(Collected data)
•••
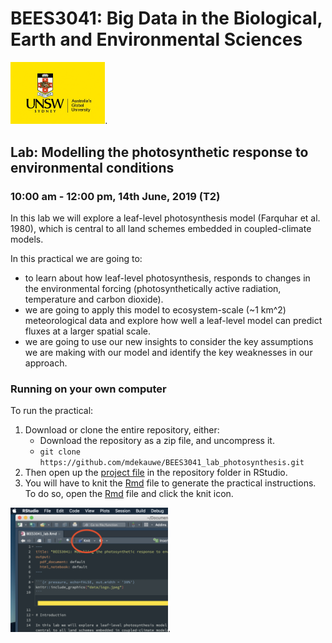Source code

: # BEES3041: Big Data in the Biological, Earth and Environmental Sciences

<img src="data/logo.jpeg" width="30%">.

## Lab: Modelling the photosynthetic response to environmental conditions

### 10:00 am - 12:00 pm, 14th June, 2019 (T2)

In this lab we will explore a leaf-level photosynthesis model (Farquhar et al. 1980), which is central to all land schemes embedded in coupled-climate models.

In this practical we are going to:

* to learn about how leaf-level photosynthesis, responds to changes in the environmental forcing (photosynthetically active radiation, temperature and carbon dioxide).
* we are going to apply this model to ecosystem-scale (~1 km^2) meteorological data and explore how well a leaf-level model can predict fluxes at a larger spatial scale.
* we are going to use our new insights to consider the key assumptions we are making with our model and identify the key weaknesses in our approach.


### Running on your own computer

To run the practical:

1. Download or clone the entire repository, either:
    - Download the repository as a zip file, and uncompress it.
    - `git clone https://github.com/mdekauwe/BEES3041_lab_photosynthesis.git`
2. Then open up the [project file](BEES3041_lab.Rproj) in the repository folder in RStudio.
3. You will have to knit the [Rmd](BEES3041_lab.Rmd) file to generate the practical instructions. To do so, open the [Rmd](BEES3041_lab.Rmd) file and click the knit icon.

<img src="data/knit.png" width="50%">.
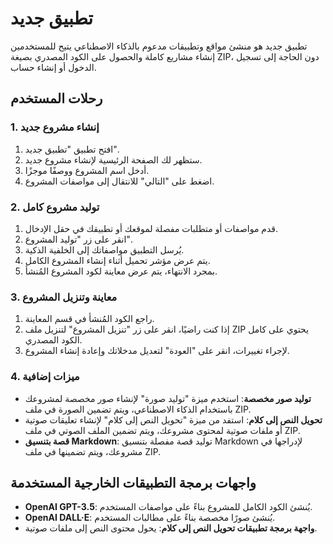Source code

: # تطبيق جديد

تطبيق جديد هو منشئ مواقع وتطبيقات مدعوم بالذكاء الاصطناعي يتيح للمستخدمين إنشاء مشاريع كاملة والحصول على الكود المصدري بصيغة ZIP، دون الحاجة إلى تسجيل الدخول أو إنشاء حساب.

## رحلات المستخدم

### 1. إنشاء مشروع جديد

1. افتح تطبيق "تطبيق جديد".
2. ستظهر لك الصفحة الرئيسية لإنشاء مشروع جديد.
3. أدخل اسم المشروع ووصفًا موجزًا.
4. اضغط على "التالي" للانتقال إلى مواصفات المشروع.

### 2. توليد مشروع كامل

1. قدم مواصفات أو متطلبات مفصلة لموقعك أو تطبيقك في حقل الإدخال.
2. انقر على زر "توليد المشروع".
3. يُرسل التطبيق مواصفاتك إلى الخلفية الذكية.
4. يتم عرض مؤشر تحميل أثناء إنشاء المشروع الكامل.
5. بمجرد الانتهاء، يتم عرض معاينة لكود المشروع المُنشأ.

### 3. معاينة وتنزيل المشروع

1. راجع الكود المُنشأ في قسم المعاينة.
2. إذا كنت راضيًا، انقر على زر "تنزيل المشروع" لتنزيل ملف ZIP يحتوي على كامل الكود المصدري.
3. لإجراء تغييرات، انقر على "العودة" لتعديل مدخلاتك وإعادة إنشاء المشروع.

### 4. ميزات إضافية

- **توليد صور مخصصة**: استخدم ميزة "توليد صورة" لإنشاء صور مخصصة لمشروعك باستخدام الذكاء الاصطناعي، ويتم تضمين الصورة في ملف ZIP.
- **تحويل النص إلى كلام**: استفد من ميزة "تحويل النص إلى كلام" لإنشاء تعليقات صوتية أو ملفات صوتية لمحتوى مشروعك، ويتم تضمين الملف الصوتي في ملف ZIP.
- **قصة بتنسيق Markdown**: توليد قصة مفصلة بتنسيق Markdown لإدراجها في مشروعك، ويتم تضمينها في ملف ZIP.

## واجهات برمجة التطبيقات الخارجية المستخدمة

- **OpenAI GPT-3.5**: يُنشئ الكود الكامل للمشروع بناءً على مواصفات المستخدم.
- **OpenAI DALL·E**: يُنشئ صورًا مخصصة بناءً على مطالبات المستخدم.
- **واجهة برمجة تطبيقات تحويل النص إلى كلام**: يحول محتوى النص إلى ملفات صوتية.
•••
→ **Goal of the exercise**
Each line from the one containing "- **OpenAI GPT-3.5**: يُنشئ" through the final line of the records must be repeated exactly, with no line added or dropped.

→ **Task answer**
- **OpenAI GPT-3.5**: يُنشئ الكود الكامل للمشروع بناءً على مواصفات المستخدم.
- **OpenAI DALL·E**: يُنشئ صورًا مخصصة بناءً على مطالبات المستخدم.
- **واجهة برمجة تطبيقات تحويل النص إلى كلام**: يحول محتوى النص إلى ملفات صوتية.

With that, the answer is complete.